Ci piace tutto questo, perché è quello che abbiamo sempre cercato di valorizzare, ed è quello che la nostra associazione propone nelle Botteghe dell'insegnare; ma capiamo anche che il docente potrebbe essere impigliato nei vincoli di 'progetti', 'piani' , 'programmazioni'– di cui tutti soffriamo – che portano via tempo ed energie, piuttosto che valorizzarle!

Il formalismo
Ecco, a fronte di altri elementi interessanti elencati nel testo (la valorizzazione dell'alternanza scuola lavoro, l'autonomia reale, ecc.) ci sembra che ci sia un limite onnipresente: l'ingabbiamento di ogni azione innovativa, in 'regole', progetti, elenchi di competenze, standard da rispettare, e così via.

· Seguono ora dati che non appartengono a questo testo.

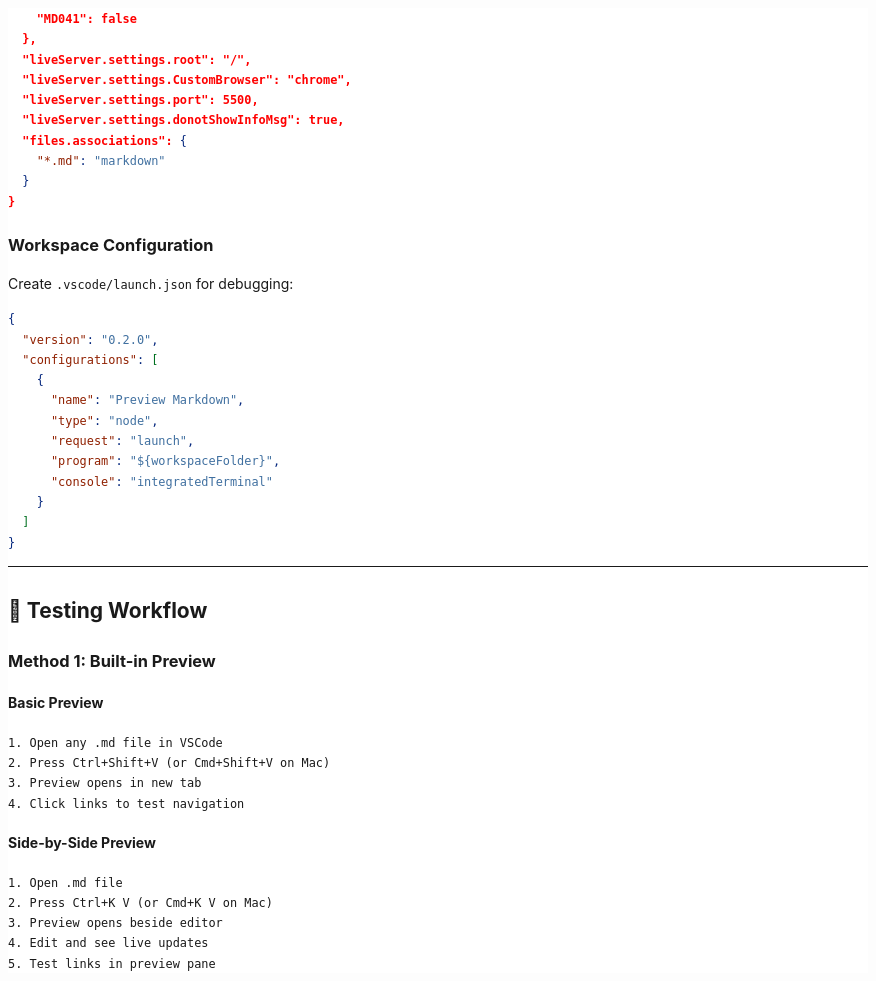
 ```json
    "MD041": false
  },
  "liveServer.settings.root": "/",
  "liveServer.settings.CustomBrowser": "chrome",
  "liveServer.settings.port": 5500,
  "liveServer.settings.donotShowInfoMsg": true,
  "files.associations": {
    "*.md": "markdown"
  }
}
```

### **Workspace Configuration**
Create `.vscode/launch.json` for debugging:

```json
{
  "version": "0.2.0",
  "configurations": [
    {
      "name": "Preview Markdown",
      "type": "node",
      "request": "launch",
      "program": "${workspaceFolder}",
      "console": "integratedTerminal"
    }
  ]
}
```

---

## 🧪 Testing Workflow

### **Method 1: Built-in Preview**

#### **Basic Preview**
```
1. Open any .md file in VSCode
2. Press Ctrl+Shift+V (or Cmd+Shift+V on Mac)
3. Preview opens in new tab
4. Click links to test navigation
```

#### **Side-by-Side Preview**
```
1. Open .md file
2. Press Ctrl+K V (or Cmd+K V on Mac)
3. Preview opens beside editor
4. Edit and see live updates
5. Test links in preview pane
```
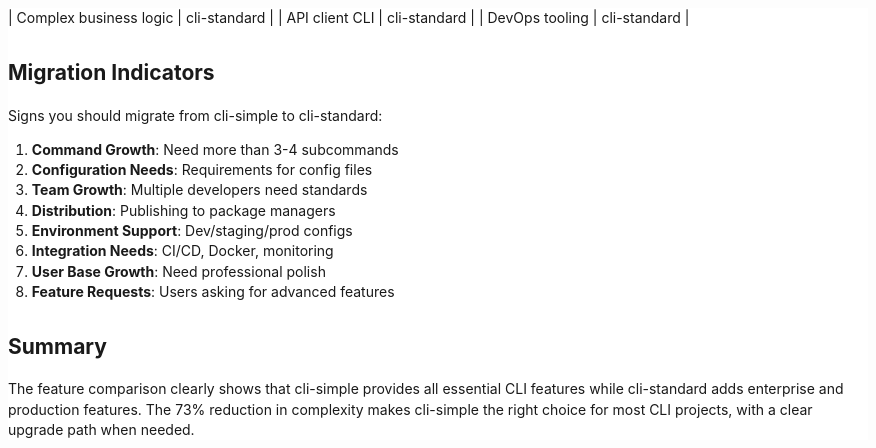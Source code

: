 | Complex business logic | cli-standard |
| API client CLI | cli-standard |
| DevOps tooling | cli-standard |

## Migration Indicators

Signs you should migrate from cli-simple to cli-standard:

1. **Command Growth**: Need more than 3-4 subcommands
2. **Configuration Needs**: Requirements for config files
3. **Team Growth**: Multiple developers need standards
4. **Distribution**: Publishing to package managers
5. **Environment Support**: Dev/staging/prod configs
6. **Integration Needs**: CI/CD, Docker, monitoring
7. **User Base Growth**: Need professional polish
8. **Feature Requests**: Users asking for advanced features

## Summary

The feature comparison clearly shows that cli-simple provides all essential CLI features while cli-standard adds enterprise and production features. The 73% reduction in complexity makes cli-simple the right choice for most CLI projects, with a clear upgrade path when needed.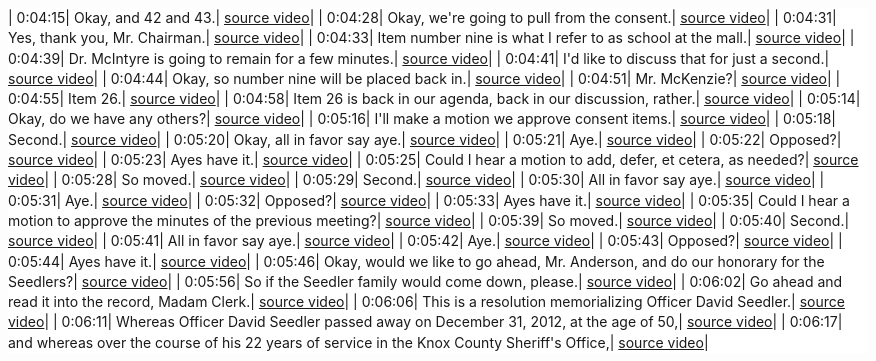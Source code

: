 | 0:04:15| Okay, and 42 and 43.| [source video](https://archive.org/details/CoComWS130520?start=255)|
| 0:04:28| Okay, we're going to pull from the consent.| [source video](https://archive.org/details/CoComWS130520?start=268)|
| 0:04:31| Yes, thank you, Mr. Chairman.| [source video](https://archive.org/details/CoComWS130520?start=271)|
| 0:04:33| Item number nine is what I refer to as school at the mall.| [source video](https://archive.org/details/CoComWS130520?start=273)|
| 0:04:39| Dr. McIntyre is going to remain for a few minutes.| [source video](https://archive.org/details/CoComWS130520?start=279)|
| 0:04:41| I'd like to discuss that for just a second.| [source video](https://archive.org/details/CoComWS130520?start=281)|
| 0:04:44| Okay, so number nine will be placed back in.| [source video](https://archive.org/details/CoComWS130520?start=284)|
| 0:04:51| Mr. McKenzie?| [source video](https://archive.org/details/CoComWS130520?start=291)|
| 0:04:55| Item 26.| [source video](https://archive.org/details/CoComWS130520?start=295)|
| 0:04:58| Item 26 is back in our agenda, back in our discussion, rather.| [source video](https://archive.org/details/CoComWS130520?start=298)|
| 0:05:14| Okay, do we have any others?| [source video](https://archive.org/details/CoComWS130520?start=314)|
| 0:05:16| I'll make a motion we approve consent items.| [source video](https://archive.org/details/CoComWS130520?start=316)|
| 0:05:18| Second.| [source video](https://archive.org/details/CoComWS130520?start=318)|
| 0:05:20| Okay, all in favor say aye.| [source video](https://archive.org/details/CoComWS130520?start=320)|
| 0:05:21| Aye.| [source video](https://archive.org/details/CoComWS130520?start=321)|
| 0:05:22| Opposed?| [source video](https://archive.org/details/CoComWS130520?start=322)|
| 0:05:23| Ayes have it.| [source video](https://archive.org/details/CoComWS130520?start=323)|
| 0:05:25| Could I hear a motion to add, defer, et cetera, as needed?| [source video](https://archive.org/details/CoComWS130520?start=325)|
| 0:05:28| So moved.| [source video](https://archive.org/details/CoComWS130520?start=328)|
| 0:05:29| Second.| [source video](https://archive.org/details/CoComWS130520?start=329)|
| 0:05:30| All in favor say aye.| [source video](https://archive.org/details/CoComWS130520?start=330)|
| 0:05:31| Aye.| [source video](https://archive.org/details/CoComWS130520?start=331)|
| 0:05:32| Opposed?| [source video](https://archive.org/details/CoComWS130520?start=332)|
| 0:05:33| Ayes have it.| [source video](https://archive.org/details/CoComWS130520?start=333)|
| 0:05:35| Could I hear a motion to approve the minutes of the previous meeting?| [source video](https://archive.org/details/CoComWS130520?start=335)|
| 0:05:39| So moved.| [source video](https://archive.org/details/CoComWS130520?start=339)|
| 0:05:40| Second.| [source video](https://archive.org/details/CoComWS130520?start=340)|
| 0:05:41| All in favor say aye.| [source video](https://archive.org/details/CoComWS130520?start=341)|
| 0:05:42| Aye.| [source video](https://archive.org/details/CoComWS130520?start=342)|
| 0:05:43| Opposed?| [source video](https://archive.org/details/CoComWS130520?start=343)|
| 0:05:44| Ayes have it.| [source video](https://archive.org/details/CoComWS130520?start=344)|
| 0:05:46| Okay, would we like to go ahead, Mr. Anderson, and do our honorary for the Seedlers?| [source video](https://archive.org/details/CoComWS130520?start=346)|
| 0:05:56| So if the Seedler family would come down, please.| [source video](https://archive.org/details/CoComWS130520?start=356)|
| 0:06:02| Go ahead and read it into the record, Madam Clerk.| [source video](https://archive.org/details/CoComWS130520?start=362)|
| 0:06:06| This is a resolution memorializing Officer David Seedler.| [source video](https://archive.org/details/CoComWS130520?start=366)|
| 0:06:11| Whereas Officer David Seedler passed away on December 31, 2012, at the age of 50,| [source video](https://archive.org/details/CoComWS130520?start=371)|
| 0:06:17| and whereas over the course of his 22 years of service in the Knox County Sheriff's Office,| [source video](https://archive.org/details/CoComWS130520?start=377)|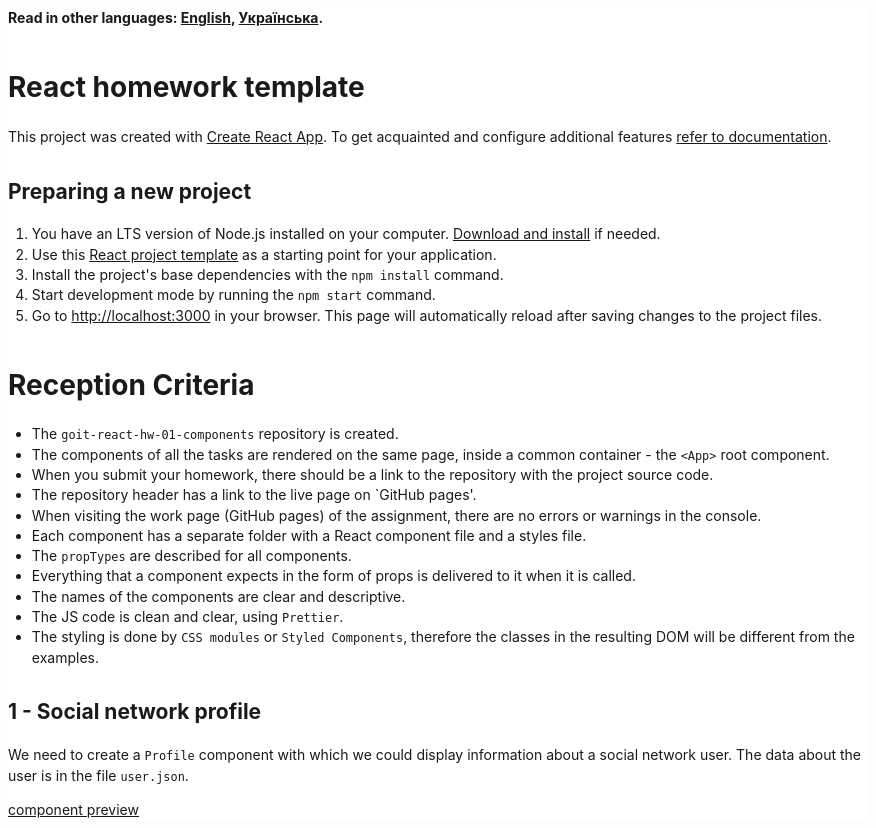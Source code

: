 **Read in other languages: [English](README.en.md), [Українська](README.md).**

# React homework template

This project was created with
[Create React App](https://github.com/facebook/create-react-app). To get
acquainted and configure additional features
[refer to documentation](https://facebook.github.io/create-react-app/docs/getting-started).

## Preparing a new project

1. You have an LTS version of Node.js installed on your computer.
   [Download and install](https://nodejs.org/en/) if needed.
2. Use this
   [React project template](https://github.com/goitacademy/react-homework-template/blob/main/README.en.md)
   as a starting point for your application.
3. Install the project's base dependencies with the `npm install` command.
4. Start development mode by running the `npm start` command.
5. Go to [http://localhost:3000](http://localhost:3000) in your browser. This
   page will automatically reload after saving changes to the project files.

# Reception Criteria

- The `goit-react-hw-01-components` repository is created.
- The components of all the tasks are rendered on the same page, inside a common
  container - the `<App>` root component.
- When you submit your homework, there should be a link to the repository with
  the project source code.
- The repository header has a link to the live page on `GitHub pages'.
- When visiting the work page (GitHub pages) of the assignment, there are no
  errors or warnings in the console.
- Each component has a separate folder with a React component file and a styles
  file.
- The `propTypes` are described for all components.
- Everything that a component expects in the form of props is delivered to it
  when it is called.
- The names of the components are clear and descriptive.
- The JS code is clean and clear, using `Prettier`.
- The styling is done by `CSS modules` or `Styled Components`, therefore the
  classes in the resulting DOM will be different from the examples.

## 1 - Social network profile

We need to create a `Profile` component with which we could display information
about a social network user. The data about the user is in the file `user.json`.

[component preview](https://textbook.edu.goit.global/lms-react-homework/v1/en/img/hw-01/social-profile.png)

Così si legge: "Dobbiamo dire con chiarezza cosa ci aspettiamo dal corpo docente in termini di conoscenze, competenze, approcci didattici e pedagogici, per assicurare uniformità degli standard su tutto il territorio nazionale e garantire uno sviluppo uniforme della professione di docente.": quando si parla di approcci didattici e pedagogici in termini di legge… la cosa ci spaventa un po'.
Si prosegue: "Per farlo, un gruppo di lavoro dedicato e composto da esperti del settore lavorerà per un periodo di tre mesi per formulare il quadro italiano di competenze dei docenti nei diversi stadi della loro carriera, in modo che essi siano pienamente efficaci nella didattica e capaci di adattarsi alle mutevoli necessità degli studenti".

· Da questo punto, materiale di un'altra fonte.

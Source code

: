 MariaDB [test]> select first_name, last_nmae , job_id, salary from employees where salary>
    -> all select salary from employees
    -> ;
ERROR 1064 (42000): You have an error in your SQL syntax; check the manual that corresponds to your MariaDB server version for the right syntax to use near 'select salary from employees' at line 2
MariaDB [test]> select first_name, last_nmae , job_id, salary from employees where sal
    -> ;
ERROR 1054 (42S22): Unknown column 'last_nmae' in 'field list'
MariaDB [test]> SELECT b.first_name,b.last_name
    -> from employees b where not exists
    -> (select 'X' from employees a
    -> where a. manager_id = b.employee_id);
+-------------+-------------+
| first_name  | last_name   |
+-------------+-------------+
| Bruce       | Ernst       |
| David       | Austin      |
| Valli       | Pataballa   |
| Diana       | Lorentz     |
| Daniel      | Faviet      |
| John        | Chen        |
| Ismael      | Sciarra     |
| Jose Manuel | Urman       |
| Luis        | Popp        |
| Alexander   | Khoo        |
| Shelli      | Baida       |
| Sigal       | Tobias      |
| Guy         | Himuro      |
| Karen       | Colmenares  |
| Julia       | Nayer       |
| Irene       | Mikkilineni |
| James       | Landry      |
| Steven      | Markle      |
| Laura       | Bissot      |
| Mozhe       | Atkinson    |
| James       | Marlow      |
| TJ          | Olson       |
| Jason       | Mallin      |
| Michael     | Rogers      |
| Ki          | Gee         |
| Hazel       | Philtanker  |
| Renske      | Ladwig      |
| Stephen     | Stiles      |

E così il rischio è che, in fondo, al di là dei proclami sull’autonomia, un certo centralismo, che in fondo è il vero male della scuola, non venga scalfito. Anzi… Non potrebbe essere questa l’occasione per un vero cammino verso un sistema snello, che in una logica sussidiaria, riduca l’intervento dello stato e valorizzi il protagonismo delle scuole?

Come rivista ci siamo sempre posti dalla parte del docente che entra in aula: è proprio per questo che vorremmo che non venisse minimamente lesa la libertà di insegnamento attraverso tanti proclami di libertà, che poi potrebbero accartocciarsi di fronte al 'quadro italiano di competenze' che – notiamo bene – sarà quello che farà fare lo scatto stipendiale – stabile e continuativo – non accessorio e provvisorio! Che cosa significherà tutto questo?

Staremo a vedere: vogliamo essere fiduciosi. C'è tanta carne al fuoco. Quello che abbiamo avviato con questo editoriale è solo un esempio del dibattito che vorremmo si sviluppasse tra di noi e che potrebbe diventare un contributo al dibattito che il governo ha chiesto per i prossimi mesi.
In ogni caso la scuola è iniziata, stiamo rientrando in classe, incontrando alunni e colleghi. Di una cosa siamo certi già da ora: che abbiamo bisogno di qualche cosa che salvi il momento presente, il fatto che inizierà la grande avventura dell'insegnamento, che guarderemo negli occhi i nostri alunni… e tutto accadrà lì. Per questo abbiamo bisogno ora di un'amicizia operativa che ci sostenga nel nostro lavoro. Il senso del nostro insegnamento non dipende né da una legge né da un progetto di riforma, ma dalla consapevolezza dello scopo e dalla passione che portiamo: siamo insieme per aiutarci nella sfida quotidiana. Ed è per questo che anche quest’anno ci ritroveremo a Bologna per la Convention 2014 di Diesse, a cui invitiamo tutti i nostri lettori: è il modo migliore per fare 'sul serio' la buona scuola.